In person, the 22-year-old radiates the confident sensuality of a Rubens model and the healthy voluptuousness of an Italian Renaissance muse. Her hourglass curves, creamy skin, lush eyelashes and ebony hair — which she inherited from her Cherokee ancestors — work their juju, whether she’s playing the femme fatale, the ingenue or the tease. Yet, her meteoric rise in the modelling world wasn’t without its setbacks. When she was 14 and first approached to model, the agent told her that she had to lose weight — a lot of weight. “Fifty pounds, minimum,” recalls Renn, who later went on to drop more than 85 pounds. “After major sacrifices, my hips went from 43 inches to 33 inches. Then I thought I was ready to work.”

Two years later, Renn won a modelling contract. She left the Mississippi home that she shared with her grandmother and moved to New York. There, she was told, yet again, that she had to lose even more weight. Living on lettuce, Diet Coke and steamed veggies, Renn became increasingly unhappy and withdrawn as she tried to starve her way into a career that wasn’t happening. Then came her breaking point: “My agent told me that I had to lose a few more pounds and then I’d land a bathing suit catalogue for $40,000. In the weeks leading up to the casting, I worked out eight hours a day. When I showed up for the job, I was told: ‘Those hips will never do. You have to be thinner!’ I realized then that I was killing myself for an industry that rejected me over and over again. Besides, I couldn’t be a model if I were dead. It was absurd.”

From that moment on, Renn stopped struggling with her natural curves. She also quit smoking, popping appetite suppressants and denying herself chocolate cake. After she returned to a healthy weight and relaunched her career as a plus-size model, she hit the talk-show circuit — most notably The Oprah Winfrey Show, where she proclaimed, “Thank God for curves!”
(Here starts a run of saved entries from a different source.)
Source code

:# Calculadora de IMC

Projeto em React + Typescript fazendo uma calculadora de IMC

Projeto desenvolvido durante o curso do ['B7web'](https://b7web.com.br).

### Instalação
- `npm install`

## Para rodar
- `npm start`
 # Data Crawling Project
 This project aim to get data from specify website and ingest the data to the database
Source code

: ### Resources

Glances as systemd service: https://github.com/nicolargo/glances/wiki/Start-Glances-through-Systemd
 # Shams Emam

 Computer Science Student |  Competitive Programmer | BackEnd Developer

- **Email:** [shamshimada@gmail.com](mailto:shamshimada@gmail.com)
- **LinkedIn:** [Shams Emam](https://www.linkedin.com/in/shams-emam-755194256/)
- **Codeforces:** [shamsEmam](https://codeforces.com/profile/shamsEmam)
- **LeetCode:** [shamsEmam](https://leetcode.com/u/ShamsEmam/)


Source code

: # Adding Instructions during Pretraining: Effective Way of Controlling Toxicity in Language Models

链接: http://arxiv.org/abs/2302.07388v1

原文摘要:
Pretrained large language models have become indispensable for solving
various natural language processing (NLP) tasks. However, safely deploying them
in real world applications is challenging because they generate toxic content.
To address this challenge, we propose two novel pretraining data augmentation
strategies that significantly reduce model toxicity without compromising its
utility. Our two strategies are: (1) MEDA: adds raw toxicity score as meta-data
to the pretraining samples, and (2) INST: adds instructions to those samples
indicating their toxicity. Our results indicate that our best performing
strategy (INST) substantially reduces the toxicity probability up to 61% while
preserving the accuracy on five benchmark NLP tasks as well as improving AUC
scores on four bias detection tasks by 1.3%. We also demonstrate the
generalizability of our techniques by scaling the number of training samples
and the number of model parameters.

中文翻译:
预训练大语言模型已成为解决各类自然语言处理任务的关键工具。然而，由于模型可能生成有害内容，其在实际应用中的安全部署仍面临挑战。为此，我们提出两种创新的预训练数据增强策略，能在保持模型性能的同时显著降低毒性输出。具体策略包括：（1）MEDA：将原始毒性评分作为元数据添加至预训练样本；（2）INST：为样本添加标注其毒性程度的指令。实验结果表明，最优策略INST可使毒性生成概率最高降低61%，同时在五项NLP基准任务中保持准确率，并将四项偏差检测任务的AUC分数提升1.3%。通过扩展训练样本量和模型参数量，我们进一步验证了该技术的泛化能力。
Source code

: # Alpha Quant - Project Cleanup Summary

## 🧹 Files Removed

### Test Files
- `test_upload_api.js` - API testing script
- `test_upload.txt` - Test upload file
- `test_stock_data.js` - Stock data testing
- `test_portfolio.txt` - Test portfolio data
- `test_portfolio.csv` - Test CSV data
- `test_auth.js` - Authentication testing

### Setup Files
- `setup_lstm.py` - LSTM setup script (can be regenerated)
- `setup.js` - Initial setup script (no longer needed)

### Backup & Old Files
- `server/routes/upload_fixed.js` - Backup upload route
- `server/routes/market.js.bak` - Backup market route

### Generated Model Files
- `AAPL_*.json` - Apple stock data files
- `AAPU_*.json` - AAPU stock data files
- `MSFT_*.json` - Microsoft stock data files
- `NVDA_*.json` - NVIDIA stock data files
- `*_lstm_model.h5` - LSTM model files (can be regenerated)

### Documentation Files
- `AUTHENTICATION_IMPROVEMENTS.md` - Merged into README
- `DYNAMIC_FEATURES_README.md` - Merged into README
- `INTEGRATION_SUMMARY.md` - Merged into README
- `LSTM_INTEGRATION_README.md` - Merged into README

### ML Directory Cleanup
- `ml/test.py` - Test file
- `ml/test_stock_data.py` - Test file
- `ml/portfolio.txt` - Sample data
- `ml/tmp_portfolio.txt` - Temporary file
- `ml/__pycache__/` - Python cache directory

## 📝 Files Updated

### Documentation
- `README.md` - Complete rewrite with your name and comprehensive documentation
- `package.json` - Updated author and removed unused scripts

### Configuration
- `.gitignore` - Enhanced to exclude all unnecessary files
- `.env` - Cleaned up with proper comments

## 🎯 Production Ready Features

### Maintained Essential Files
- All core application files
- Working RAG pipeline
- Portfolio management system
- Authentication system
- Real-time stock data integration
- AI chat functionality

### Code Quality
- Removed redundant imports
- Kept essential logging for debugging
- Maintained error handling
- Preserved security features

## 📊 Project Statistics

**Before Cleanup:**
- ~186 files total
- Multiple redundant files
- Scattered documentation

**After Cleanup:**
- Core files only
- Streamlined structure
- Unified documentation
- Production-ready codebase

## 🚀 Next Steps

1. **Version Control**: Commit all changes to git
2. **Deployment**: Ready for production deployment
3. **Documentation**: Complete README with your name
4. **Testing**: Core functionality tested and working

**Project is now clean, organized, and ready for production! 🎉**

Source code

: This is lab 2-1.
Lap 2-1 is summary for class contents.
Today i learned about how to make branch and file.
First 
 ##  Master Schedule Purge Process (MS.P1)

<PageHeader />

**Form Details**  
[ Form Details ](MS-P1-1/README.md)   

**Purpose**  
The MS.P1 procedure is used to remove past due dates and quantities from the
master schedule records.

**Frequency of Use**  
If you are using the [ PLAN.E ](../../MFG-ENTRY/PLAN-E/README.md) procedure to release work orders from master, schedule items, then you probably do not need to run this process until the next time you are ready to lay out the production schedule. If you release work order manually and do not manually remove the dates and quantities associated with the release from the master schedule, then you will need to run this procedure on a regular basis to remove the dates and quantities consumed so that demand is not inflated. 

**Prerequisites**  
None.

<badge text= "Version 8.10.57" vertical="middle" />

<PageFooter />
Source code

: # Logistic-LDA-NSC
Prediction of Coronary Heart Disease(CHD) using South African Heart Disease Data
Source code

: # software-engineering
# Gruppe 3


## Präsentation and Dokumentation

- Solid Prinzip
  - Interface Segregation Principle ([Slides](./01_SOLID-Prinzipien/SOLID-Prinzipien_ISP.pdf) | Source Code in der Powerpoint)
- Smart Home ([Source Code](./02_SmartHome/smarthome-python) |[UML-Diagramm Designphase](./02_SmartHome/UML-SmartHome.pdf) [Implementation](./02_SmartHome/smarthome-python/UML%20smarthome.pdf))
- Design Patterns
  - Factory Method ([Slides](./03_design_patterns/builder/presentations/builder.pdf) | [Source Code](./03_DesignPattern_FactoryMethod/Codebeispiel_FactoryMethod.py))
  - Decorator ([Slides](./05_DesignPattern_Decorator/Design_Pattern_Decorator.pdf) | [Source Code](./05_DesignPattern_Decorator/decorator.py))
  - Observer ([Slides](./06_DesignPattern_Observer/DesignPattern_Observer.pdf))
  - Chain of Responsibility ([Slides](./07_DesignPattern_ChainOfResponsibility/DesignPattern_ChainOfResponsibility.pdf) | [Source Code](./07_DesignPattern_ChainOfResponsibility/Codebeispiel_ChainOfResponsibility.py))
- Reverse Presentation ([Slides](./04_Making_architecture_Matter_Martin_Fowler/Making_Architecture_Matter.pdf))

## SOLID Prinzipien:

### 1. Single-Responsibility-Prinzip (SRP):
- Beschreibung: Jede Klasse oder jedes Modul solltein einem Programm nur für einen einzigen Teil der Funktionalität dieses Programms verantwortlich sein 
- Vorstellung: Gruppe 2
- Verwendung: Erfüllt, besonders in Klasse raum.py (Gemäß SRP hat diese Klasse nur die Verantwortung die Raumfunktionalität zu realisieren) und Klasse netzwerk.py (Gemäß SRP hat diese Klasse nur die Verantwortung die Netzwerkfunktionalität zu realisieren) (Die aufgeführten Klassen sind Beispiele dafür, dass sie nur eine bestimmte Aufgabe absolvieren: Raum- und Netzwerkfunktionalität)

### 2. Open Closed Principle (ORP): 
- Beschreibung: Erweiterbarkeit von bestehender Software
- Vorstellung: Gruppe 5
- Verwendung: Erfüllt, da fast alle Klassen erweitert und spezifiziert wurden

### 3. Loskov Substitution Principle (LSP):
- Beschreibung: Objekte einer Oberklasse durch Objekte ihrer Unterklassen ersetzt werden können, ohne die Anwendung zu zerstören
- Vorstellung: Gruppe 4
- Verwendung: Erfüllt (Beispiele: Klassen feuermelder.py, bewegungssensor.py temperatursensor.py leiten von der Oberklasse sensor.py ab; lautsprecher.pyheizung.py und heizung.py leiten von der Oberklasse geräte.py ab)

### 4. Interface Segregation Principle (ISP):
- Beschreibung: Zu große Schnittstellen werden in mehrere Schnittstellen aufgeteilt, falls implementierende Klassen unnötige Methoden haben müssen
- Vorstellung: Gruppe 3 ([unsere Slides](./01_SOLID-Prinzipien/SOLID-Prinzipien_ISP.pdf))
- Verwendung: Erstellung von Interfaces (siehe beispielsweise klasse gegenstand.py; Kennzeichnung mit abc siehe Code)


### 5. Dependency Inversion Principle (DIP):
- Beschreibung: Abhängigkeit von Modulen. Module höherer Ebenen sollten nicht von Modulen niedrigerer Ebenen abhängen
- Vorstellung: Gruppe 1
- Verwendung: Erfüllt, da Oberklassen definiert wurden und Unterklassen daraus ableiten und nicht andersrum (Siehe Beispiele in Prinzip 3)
Impressed with Renn’s story, the editors at Simon & Schuster commissioned her to write an autobiography. Hungry, which will be released this fall, gave her an opportunity to share valuable life lessons. “I’ve definitely taken it upon myself to make people aware of the problems with not just the fashion industry; it’s all women,” she has said in past interviews. “Not to be against thin women, or big women or whatever — just to be who you are and be happy and to know that there are other things more important than ‘Oh, my gosh, do I have a roll?!’